When it was time for our first break, we 4 women, strangers when the day started, found our way together to the break room and shared a table where we sipped coffee, nibbled on danishes, and continued to chat.  When my husband texted to see how my day was going so far, I told him I had a new posse to keep me company.  Back in the waiting area, we settled back in to wait together.

We talked about a little bit of everything.  The news, the uncomfortable chairs, previous jury experiences, our different neighborhoods, job searches, and so on.  A mentioned that her husband was at the doctor that day for a checkup for his kidney transplant 5 years prior.  So I told her about my husband and our experience.  Which led to B saying that her uncle is on the waiting list.  Then A’s name was called to go to a court room.  Soon enough, C’s name was called.  By lunch time, B and I were released at the same time so we decided to lunch together.

Out on the street, the obvious sandwich shops and fast food choices were there.  Then B stopped a busy looking man on the street and asked for a recommendation.  *Note to my kids – SHE stopped the stranger on the street, not me!*  He told us where he was going and offered to lead us there, so we followed.  There, in this tiny little place we’d never heard of, we had delicious Jamaican food that never would have happened without the guidance of a stranger.  You know, because we took a chance, trusted the guy, and went along with him.
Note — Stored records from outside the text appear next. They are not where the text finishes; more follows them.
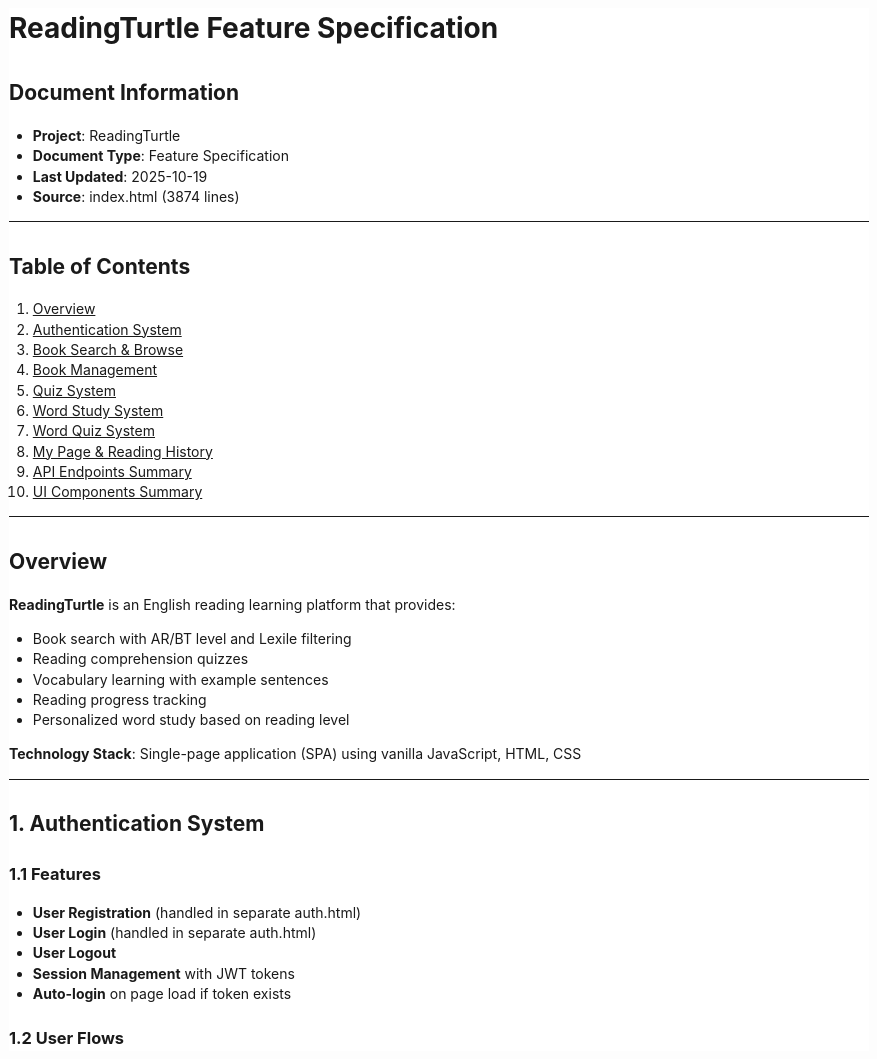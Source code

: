# ReadingTurtle Feature Specification

## Document Information
- **Project**: ReadingTurtle
- **Document Type**: Feature Specification
- **Last Updated**: 2025-10-19
- **Source**: index.html (3874 lines)

---

## Table of Contents
1. [Overview](#overview)
2. [Authentication System](#authentication-system)
3. [Book Search & Browse](#book-search--browse)
4. [Book Management](#book-management)
5. [Quiz System](#quiz-system)
6. [Word Study System](#word-study-system)
7. [Word Quiz System](#word-quiz-system)
8. [My Page & Reading History](#my-page--reading-history)
9. [API Endpoints Summary](#api-endpoints-summary)
10. [UI Components Summary](#ui-components-summary)

---

## Overview

**ReadingTurtle** is an English reading learning platform that provides:
- Book search with AR/BT level and Lexile filtering
- Reading comprehension quizzes
- Vocabulary learning with example sentences
- Reading progress tracking
- Personalized word study based on reading level

**Technology Stack**: Single-page application (SPA) using vanilla JavaScript, HTML, CSS

---

## 1. Authentication System

### 1.1 Features
- **User Registration** (handled in separate auth.html)
- **User Login** (handled in separate auth.html)
- **User Logout**
- **Session Management** with JWT tokens
- **Auto-login** on page load if token exists

### 1.2 User Flows

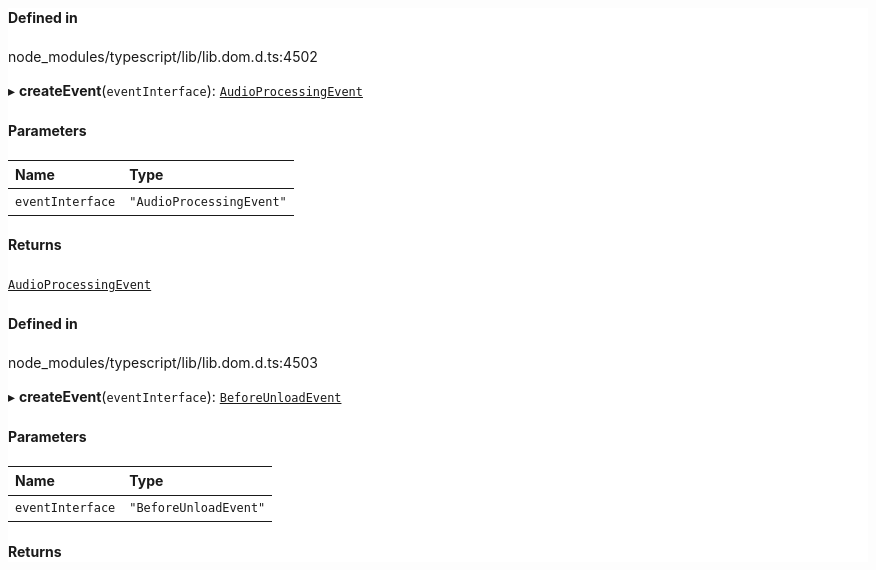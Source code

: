 #### Defined in

node_modules/typescript/lib/lib.dom.d.ts:4502

▸ **createEvent**(`eventInterface`): [`AudioProcessingEvent`](../modules/input._internal_.md#audioprocessingevent)

#### Parameters

| Name | Type |
| :------ | :------ |
| `eventInterface` | ``"AudioProcessingEvent"`` |

#### Returns

[`AudioProcessingEvent`](../modules/input._internal_.md#audioprocessingevent)

#### Defined in

node_modules/typescript/lib/lib.dom.d.ts:4503

▸ **createEvent**(`eventInterface`): [`BeforeUnloadEvent`](../modules/input._internal_.md#beforeunloadevent)

#### Parameters

| Name | Type |
| :------ | :------ |
| `eventInterface` | ``"BeforeUnloadEvent"`` |

#### Returns


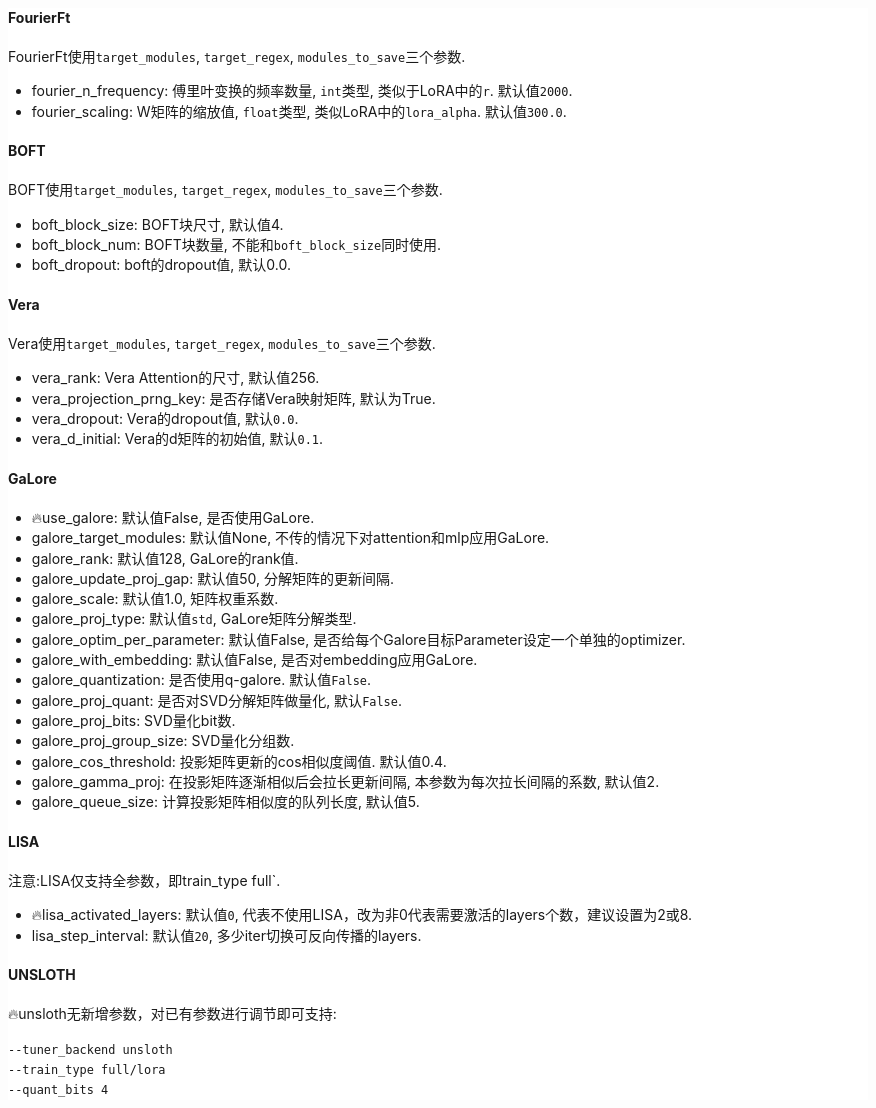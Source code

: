 #### FourierFt

FourierFt使用`target_modules`, `target_regex`, `modules_to_save`三个参数.

- fourier_n_frequency: 傅里叶变换的频率数量, `int`类型, 类似于LoRA中的`r`. 默认值`2000`.
- fourier_scaling: W矩阵的缩放值, `float`类型, 类似LoRA中的`lora_alpha`. 默认值`300.0`.

#### BOFT

BOFT使用`target_modules`, `target_regex`, `modules_to_save`三个参数.

- boft_block_size: BOFT块尺寸, 默认值4.
- boft_block_num: BOFT块数量, 不能和`boft_block_size`同时使用.
- boft_dropout: boft的dropout值, 默认0.0.

#### Vera

Vera使用`target_modules`, `target_regex`, `modules_to_save`三个参数.

- vera_rank: Vera Attention的尺寸, 默认值256.
- vera_projection_prng_key: 是否存储Vera映射矩阵, 默认为True.
- vera_dropout: Vera的dropout值, 默认`0.0`.
- vera_d_initial: Vera的d矩阵的初始值, 默认`0.1`.

#### GaLore

- 🔥use_galore: 默认值False, 是否使用GaLore.
- galore_target_modules: 默认值None, 不传的情况下对attention和mlp应用GaLore.
- galore_rank: 默认值128, GaLore的rank值.
- galore_update_proj_gap: 默认值50, 分解矩阵的更新间隔.
- galore_scale: 默认值1.0, 矩阵权重系数.
- galore_proj_type: 默认值`std`, GaLore矩阵分解类型.
- galore_optim_per_parameter: 默认值False, 是否给每个Galore目标Parameter设定一个单独的optimizer.
- galore_with_embedding: 默认值False, 是否对embedding应用GaLore.
- galore_quantization: 是否使用q-galore. 默认值`False`.
- galore_proj_quant: 是否对SVD分解矩阵做量化, 默认`False`.
- galore_proj_bits: SVD量化bit数.
- galore_proj_group_size: SVD量化分组数.
- galore_cos_threshold: 投影矩阵更新的cos相似度阈值. 默认值0.4.
- galore_gamma_proj: 在投影矩阵逐渐相似后会拉长更新间隔, 本参数为每次拉长间隔的系数, 默认值2.
- galore_queue_size: 计算投影矩阵相似度的队列长度, 默认值5.

#### LISA

注意:LISA仅支持全参数，即train_type full`.

- 🔥lisa_activated_layers: 默认值`0`, 代表不使用LISA，改为非0代表需要激活的layers个数，建议设置为2或8.
- lisa_step_interval: 默认值`20`, 多少iter切换可反向传播的layers.

#### UNSLOTH

🔥unsloth无新增参数，对已有参数进行调节即可支持:

```
--tuner_backend unsloth
--train_type full/lora
--quant_bits 4
```
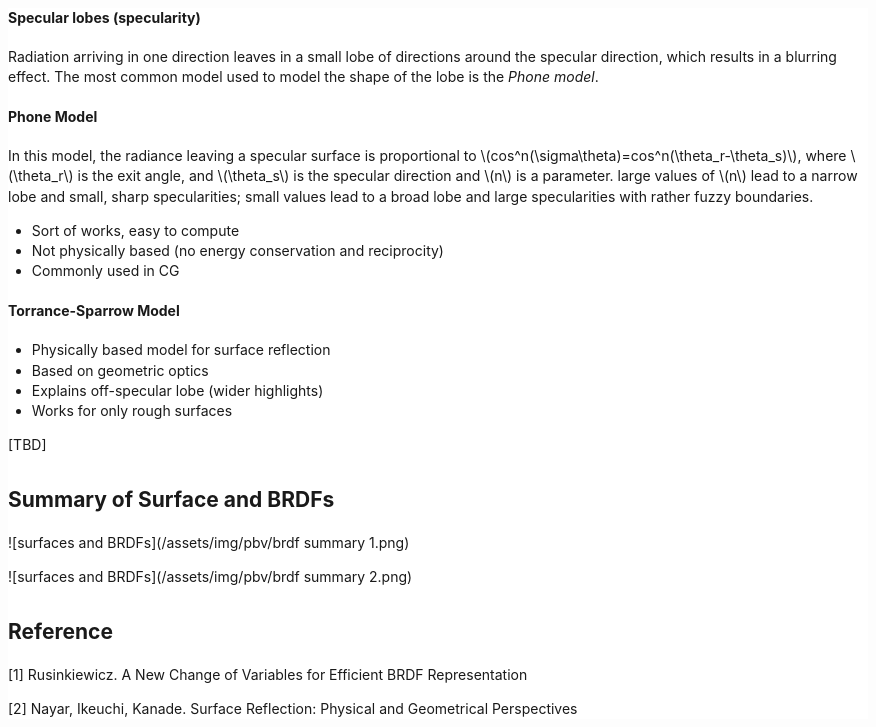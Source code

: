 #### Specular lobes (specularity)

Radiation arriving in one direction leaves in a small lobe of directions around the specular direction, which results in a blurring effect. The most common model used to model the shape of the lobe is the *Phone model*.

#### Phone Model

In this model, the radiance leaving a specular surface is proportional to \\(cos^n(\sigma\theta)=cos^n(\theta_r-\theta_s)\\), where \\(\theta_r\\) is the exit angle, and \\(\theta_s\\) is the specular direction and \\(n\\) is a parameter. large values of \\(n\\) lead to a narrow lobe and small, sharp specularities; small values lead to a broad lobe and large specularities with rather fuzzy boundaries.

* Sort of works, easy to compute
* Not physically based (no energy conservation and reciprocity)
* Commonly used in CG

#### Torrance-Sparrow Model

* Physically based model for surface reflection
* Based on geometric optics
* Explains off-specular lobe (wider highlights)
* Works for only rough surfaces

[TBD]

## Summary of Surface and BRDFs

![surfaces and BRDFs](/assets/img/pbv/brdf summary 1.png)

![surfaces and BRDFs](/assets/img/pbv/brdf summary 2.png)

## Reference

[1] Rusinkiewicz. A New Change of Variables for Efficient BRDF Representation

[2] Nayar, Ikeuchi, Kanade. Surface Reflection: Physical and Geometrical Perspectives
 Back at the courthouse, with full bellies, the room was quickly emptying out.  Then B was relieved for the day while I was left in the final group for selection.  The end of my posse for the day.  So, I checked my email, pulled out my book and settled in.  After about an hour, I was finally let go – the last potential juror to be released that day...the sole survivor.  Civic duty done.

I don’t know if my Court House Posse took anything away from their time with me.  I hope so.  We talked about children and schools and everything that I suppose a group of friends would chat about over coffee.  We were different ages, different races, and of different lifestyles but, there in that room, we were all the same.  I think we all learned something during our time in those uncomfortable chairs.

Of course, I can think of a hundred things I’d rather have been doing that day, but I’m grateful for my posse.  I don’t remember their names.  But I will remember their stories and am so appreciative of the time spent with them.  Together, we were able to make a boring day more bearable.

The main lesson I got from the day is that I’m not alone in my instinct to connect with people  I’m standoffishly friendly (it is TOO a thing!) and I’m not alone in that.  And isn’t that kind of the point in life?  Connecting, sharing, learning?  Sometimes a posse is temporary.  That doesn’t make it less valuable.  Be open to the posse-bilities. (ha. see what I did there?)